Because anencephaly, encephalocele, gastroschisis, and trisomy 13 were the only birth defects in this study that seemed unaffected by selection bias, these four defects are the only ones with results we can interpret with some validity. Our results showed that younger paternal age groups (less than 25 years of age) were associated with a higher risk of gastroschisis and trisomy 13 than were more advanced paternal ages. The comparable study by Kazaura et al. (2004b) found that younger fathers were at higher risk of having a child with gastroschisis, after adjusting for maternal age. As with most trisomy disorders, the prevalence of trisomy 13 is known to significantly increase with increasing maternal age (Hassold and Jacobs, 1984; Jacobs and Hassold, 1995; Risch et al., 1986). Therefore, the decreased prevalence of trisomy 13 observed with advanced paternal age in this study was unexpected. The results observed for trisomy 13 in this study should be interpreted with caution because of the small sample sizes for some of the age categories. Even though the association between paternal age and trisomy disorders has been examined in other studies, no study has investigated paternal age and risk of trisomy 13 alone.

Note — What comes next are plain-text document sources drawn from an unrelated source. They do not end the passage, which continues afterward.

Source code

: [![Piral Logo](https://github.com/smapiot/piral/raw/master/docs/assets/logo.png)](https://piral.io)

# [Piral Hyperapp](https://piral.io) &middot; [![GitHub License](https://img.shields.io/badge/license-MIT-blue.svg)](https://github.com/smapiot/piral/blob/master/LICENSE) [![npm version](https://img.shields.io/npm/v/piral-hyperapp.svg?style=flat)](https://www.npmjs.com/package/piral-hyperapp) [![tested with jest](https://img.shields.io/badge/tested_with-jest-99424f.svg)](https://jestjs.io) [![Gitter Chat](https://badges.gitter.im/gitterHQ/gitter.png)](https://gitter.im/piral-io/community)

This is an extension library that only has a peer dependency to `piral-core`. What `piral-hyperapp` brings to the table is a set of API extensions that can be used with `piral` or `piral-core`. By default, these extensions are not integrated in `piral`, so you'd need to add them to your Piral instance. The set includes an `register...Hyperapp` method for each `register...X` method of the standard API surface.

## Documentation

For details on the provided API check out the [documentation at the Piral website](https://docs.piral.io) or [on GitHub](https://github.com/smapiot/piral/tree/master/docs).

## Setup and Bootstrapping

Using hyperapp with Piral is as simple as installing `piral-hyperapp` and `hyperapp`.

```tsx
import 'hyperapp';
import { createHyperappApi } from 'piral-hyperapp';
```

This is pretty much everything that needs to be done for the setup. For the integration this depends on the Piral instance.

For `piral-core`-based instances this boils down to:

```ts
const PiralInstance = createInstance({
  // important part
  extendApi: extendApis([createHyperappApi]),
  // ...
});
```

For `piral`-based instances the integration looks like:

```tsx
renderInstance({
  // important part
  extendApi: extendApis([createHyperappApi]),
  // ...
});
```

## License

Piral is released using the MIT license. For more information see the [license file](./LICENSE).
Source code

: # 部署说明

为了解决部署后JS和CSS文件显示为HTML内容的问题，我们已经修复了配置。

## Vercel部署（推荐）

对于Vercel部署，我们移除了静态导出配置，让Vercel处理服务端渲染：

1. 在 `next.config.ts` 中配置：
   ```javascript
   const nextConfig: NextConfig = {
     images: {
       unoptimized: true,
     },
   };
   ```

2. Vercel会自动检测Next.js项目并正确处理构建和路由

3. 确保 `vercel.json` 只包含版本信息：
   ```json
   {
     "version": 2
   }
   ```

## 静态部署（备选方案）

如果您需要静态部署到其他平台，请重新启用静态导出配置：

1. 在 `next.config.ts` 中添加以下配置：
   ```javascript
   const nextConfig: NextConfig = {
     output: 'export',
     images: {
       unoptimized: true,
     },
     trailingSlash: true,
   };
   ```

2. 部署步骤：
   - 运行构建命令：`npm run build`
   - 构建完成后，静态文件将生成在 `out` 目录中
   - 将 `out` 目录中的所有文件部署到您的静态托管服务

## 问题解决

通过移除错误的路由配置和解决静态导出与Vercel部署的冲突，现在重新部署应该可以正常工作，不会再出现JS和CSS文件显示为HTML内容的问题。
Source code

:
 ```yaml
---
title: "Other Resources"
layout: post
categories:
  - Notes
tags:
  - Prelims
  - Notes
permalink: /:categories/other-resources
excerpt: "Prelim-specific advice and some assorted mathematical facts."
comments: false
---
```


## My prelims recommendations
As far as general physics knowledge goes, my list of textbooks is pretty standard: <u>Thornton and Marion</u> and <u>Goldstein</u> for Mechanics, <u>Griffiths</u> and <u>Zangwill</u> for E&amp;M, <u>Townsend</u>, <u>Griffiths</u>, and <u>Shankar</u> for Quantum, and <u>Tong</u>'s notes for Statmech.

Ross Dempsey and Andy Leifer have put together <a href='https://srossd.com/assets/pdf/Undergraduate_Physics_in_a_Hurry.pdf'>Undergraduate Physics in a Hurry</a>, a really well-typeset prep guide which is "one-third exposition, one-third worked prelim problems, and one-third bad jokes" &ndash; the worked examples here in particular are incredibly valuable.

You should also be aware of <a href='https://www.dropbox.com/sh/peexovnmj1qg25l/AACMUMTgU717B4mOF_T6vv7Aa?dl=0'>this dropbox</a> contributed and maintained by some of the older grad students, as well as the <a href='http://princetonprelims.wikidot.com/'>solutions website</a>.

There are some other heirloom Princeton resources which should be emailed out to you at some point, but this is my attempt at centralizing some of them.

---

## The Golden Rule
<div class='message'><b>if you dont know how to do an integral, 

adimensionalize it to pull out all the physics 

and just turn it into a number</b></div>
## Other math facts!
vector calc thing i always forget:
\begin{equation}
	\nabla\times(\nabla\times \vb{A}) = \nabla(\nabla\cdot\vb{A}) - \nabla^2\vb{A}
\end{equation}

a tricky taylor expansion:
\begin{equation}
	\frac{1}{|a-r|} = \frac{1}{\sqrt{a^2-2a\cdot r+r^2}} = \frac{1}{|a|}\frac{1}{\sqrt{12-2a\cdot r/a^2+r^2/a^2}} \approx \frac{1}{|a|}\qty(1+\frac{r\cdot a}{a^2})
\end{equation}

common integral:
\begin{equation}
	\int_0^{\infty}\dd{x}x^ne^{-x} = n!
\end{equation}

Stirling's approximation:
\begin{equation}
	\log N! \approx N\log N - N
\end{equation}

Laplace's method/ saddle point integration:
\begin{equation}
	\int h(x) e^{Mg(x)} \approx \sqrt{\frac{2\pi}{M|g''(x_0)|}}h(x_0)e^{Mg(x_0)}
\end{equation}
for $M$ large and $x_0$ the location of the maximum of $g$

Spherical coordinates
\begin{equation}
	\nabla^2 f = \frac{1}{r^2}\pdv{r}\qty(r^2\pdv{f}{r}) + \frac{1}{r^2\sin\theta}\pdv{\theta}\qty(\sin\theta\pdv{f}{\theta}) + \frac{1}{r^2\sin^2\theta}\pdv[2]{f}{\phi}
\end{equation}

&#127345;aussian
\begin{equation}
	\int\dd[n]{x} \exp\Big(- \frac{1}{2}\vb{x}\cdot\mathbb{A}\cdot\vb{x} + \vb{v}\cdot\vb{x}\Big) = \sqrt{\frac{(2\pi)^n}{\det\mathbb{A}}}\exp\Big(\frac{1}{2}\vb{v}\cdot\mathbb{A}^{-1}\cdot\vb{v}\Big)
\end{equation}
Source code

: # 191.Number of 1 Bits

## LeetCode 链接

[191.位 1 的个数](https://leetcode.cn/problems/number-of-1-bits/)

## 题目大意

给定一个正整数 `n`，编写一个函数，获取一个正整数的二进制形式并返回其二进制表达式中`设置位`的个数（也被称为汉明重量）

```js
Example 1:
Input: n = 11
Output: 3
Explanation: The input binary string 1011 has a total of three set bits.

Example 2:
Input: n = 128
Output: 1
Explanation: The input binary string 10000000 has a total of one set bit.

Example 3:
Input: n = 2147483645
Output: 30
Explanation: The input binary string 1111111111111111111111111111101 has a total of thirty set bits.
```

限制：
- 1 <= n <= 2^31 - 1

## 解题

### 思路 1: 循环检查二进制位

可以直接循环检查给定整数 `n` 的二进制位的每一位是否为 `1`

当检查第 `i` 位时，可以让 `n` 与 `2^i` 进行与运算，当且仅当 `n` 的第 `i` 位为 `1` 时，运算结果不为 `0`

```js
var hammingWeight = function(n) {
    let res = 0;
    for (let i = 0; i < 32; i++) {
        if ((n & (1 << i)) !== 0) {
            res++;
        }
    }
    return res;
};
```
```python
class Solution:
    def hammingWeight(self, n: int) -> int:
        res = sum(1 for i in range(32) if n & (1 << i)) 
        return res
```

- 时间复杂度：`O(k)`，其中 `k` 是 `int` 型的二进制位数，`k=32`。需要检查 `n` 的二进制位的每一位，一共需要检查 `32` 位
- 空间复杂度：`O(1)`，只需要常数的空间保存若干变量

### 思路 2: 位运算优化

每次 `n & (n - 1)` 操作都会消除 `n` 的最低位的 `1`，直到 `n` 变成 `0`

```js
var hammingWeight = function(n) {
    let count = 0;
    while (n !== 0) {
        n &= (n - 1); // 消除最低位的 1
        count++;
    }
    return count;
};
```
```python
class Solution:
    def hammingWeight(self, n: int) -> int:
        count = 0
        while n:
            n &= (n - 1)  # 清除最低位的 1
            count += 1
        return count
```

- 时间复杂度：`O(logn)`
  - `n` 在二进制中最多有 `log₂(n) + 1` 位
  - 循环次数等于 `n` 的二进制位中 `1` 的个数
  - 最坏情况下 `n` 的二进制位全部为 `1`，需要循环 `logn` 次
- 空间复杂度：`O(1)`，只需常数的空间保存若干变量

In our study, no significant paternal age association was found for anencephaly or encephalocele. Strassburg et al. (1983) also found no significant paternal age effect for anencephaly after controlling for maternal age. However, some studies have reported that very young fathers (less than 20 years of age) had an increased risk of having children with neural tube defects (Kazaura et al., 2004a; McIntosh et al., 1995).
In conclusion, we were unable to confirm the relation between paternal age and risk for the majority of birth defects, including spina bifida, ventricular septal defect, atrial septal defect, cleft palate, pyloric stenosis, craniosynostosis, trisomy 21, and trisomy 18, due the observed bias in which cases of young paternal age were likely selectively excluded. We recommend that future studies carefully examine the source of paternal information and potential biases related to missing information.